Separate but Equal Education

Officers are required to complete joint education before they are credentialed as JQOs, and half of Active Component officers satisfy this through a 10-week residential course run by the Joint Forces Staff College called the Joint and Combined Warfighting School (JCWS), while the other half participate in National Defense University or senior Service school residential programs. JCWS expanded in 2012 by allowing the course to be delivered to four 20-person classes per year adjacent to the two combatant commands at MacDill Air Force Base on a trial basis.22 The intent behind this program was to expand joint professional military education (JPME) Phase II throughput, empower combatant commands to choose attendees, and reduce student time away from family.23 Furthermore, expanding this program promotes better combatant command outcomes and the diffusion of joint knowledge, and the logical investment evolution seems to be from centralized and residential (pretrial) to decentralized and residential (the trial itself) to decentralized with blended-residential (distance education, which exists today as Advanced JPME).

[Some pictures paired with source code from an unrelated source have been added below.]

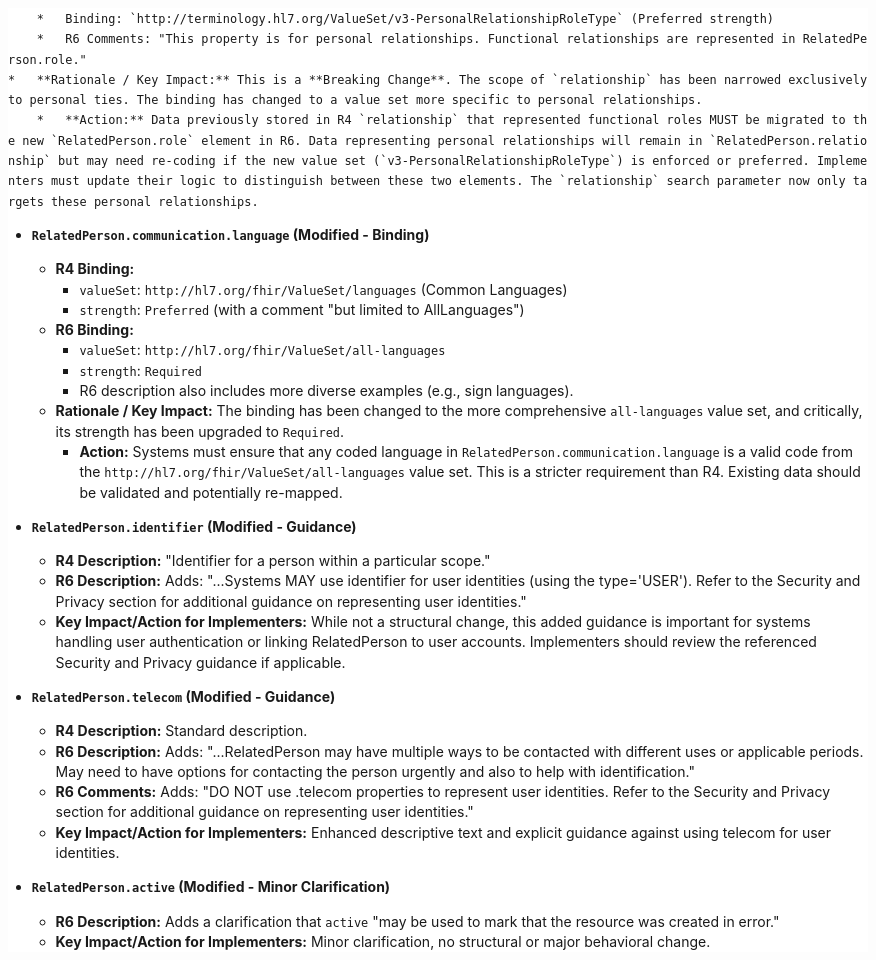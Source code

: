         *   Binding: `http://terminology.hl7.org/ValueSet/v3-PersonalRelationshipRoleType` (Preferred strength)
        *   R6 Comments: "This property is for personal relationships. Functional relationships are represented in RelatedPerson.role."
    *   **Rationale / Key Impact:** This is a **Breaking Change**. The scope of `relationship` has been narrowed exclusively to personal ties. The binding has changed to a value set more specific to personal relationships.
        *   **Action:** Data previously stored in R4 `relationship` that represented functional roles MUST be migrated to the new `RelatedPerson.role` element in R6. Data representing personal relationships will remain in `RelatedPerson.relationship` but may need re-coding if the new value set (`v3-PersonalRelationshipRoleType`) is enforced or preferred. Implementers must update their logic to distinguish between these two elements. The `relationship` search parameter now only targets these personal relationships.

*   **`RelatedPerson.communication.language` (Modified - Binding)**
    *   **R4 Binding:**
        *   `valueSet`: `http://hl7.org/fhir/ValueSet/languages` (Common Languages)
        *   `strength`: `Preferred` (with a comment "but limited to AllLanguages")
    *   **R6 Binding:**
        *   `valueSet`: `http://hl7.org/fhir/ValueSet/all-languages`
        *   `strength`: `Required`
        *   R6 description also includes more diverse examples (e.g., sign languages).
    *   **Rationale / Key Impact:** The binding has been changed to the more comprehensive `all-languages` value set, and critically, its strength has been upgraded to `Required`.
        *   **Action:** Systems must ensure that any coded language in `RelatedPerson.communication.language` is a valid code from the `http://hl7.org/fhir/ValueSet/all-languages` value set. This is a stricter requirement than R4. Existing data should be validated and potentially re-mapped.

*   **`RelatedPerson.identifier` (Modified - Guidance)**
    *   **R4 Description:** "Identifier for a person within a particular scope."
    *   **R6 Description:** Adds: "...Systems MAY use identifier for user identities (using the type='USER'). Refer to the Security and Privacy section for additional guidance on representing user identities."
    *   **Key Impact/Action for Implementers:** While not a structural change, this added guidance is important for systems handling user authentication or linking RelatedPerson to user accounts. Implementers should review the referenced Security and Privacy guidance if applicable.

*   **`RelatedPerson.telecom` (Modified - Guidance)**
    *   **R4 Description:** Standard description.
    *   **R6 Description:** Adds: "...RelatedPerson may have multiple ways to be contacted with different uses or applicable periods. May need to have options for contacting the person urgently and also to help with identification."
    *   **R6 Comments:** Adds: "DO NOT use .telecom properties to represent user identities. Refer to the Security and Privacy section for additional guidance on representing user identities."
    *   **Key Impact/Action for Implementers:** Enhanced descriptive text and explicit guidance against using telecom for user identities.

*   **`RelatedPerson.active` (Modified - Minor Clarification)**
    *   **R6 Description:** Adds a clarification that `active` "may be used to mark that the resource was created in error."
    *   **Key Impact/Action for Implementers:** Minor clarification, no structural or major behavioral change.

Advanced JPME (AJPME) is a 40-week blended program (combining distance education with 3 weeks of residency) and is attended exclusively by RC officers.24 AC officers do not attend AJPME because it does not give them joint education credit despite a curriculum virtually identical to JCWS. AJPME is unable to award the type of credit (JPME Phase II) AC officers need to become joint qualified officers. One of the main barriers preventing AJPME from becoming a JPME Phase II granting program is a 2004 law that requires Phase II programs to include 10 weeks of residential sessions. While it is possible that this law will change in the next several years, this outcome is uncertain; thus, it is worth understanding the arguments for running an integrated program.25

The first justification for integration comes from the logic of the Total Force. We fight as a team, so we should train and educate as a team, and the Commission on the National Guard and Reserve articulated this perspective in its 2008 final report with comments about AJPME:

No active component officers attend the program. Such segregation is obviously counter to efforts to integrate the total force: indeed, the long-standing cultural differences between the active and reserve components heighten the importance of incorporating officers into the same programs, which can provide common experiences [emphasis added].26

The Total Force justification has been argued by a number of authors and echoed in QDR commitments for RC and AC equity. Then–Vice Chairman of the Joint Chiefs of Staff Admiral James A. Winnefeld, Jr., commented that “the Department must continue to emphasize cross-component education and interaction.”27 The Total Force argument has been countered with references to current law (mentioned above), and the status quo has also been supported by quality concerns about degrading joint educational and enculturation outcomes.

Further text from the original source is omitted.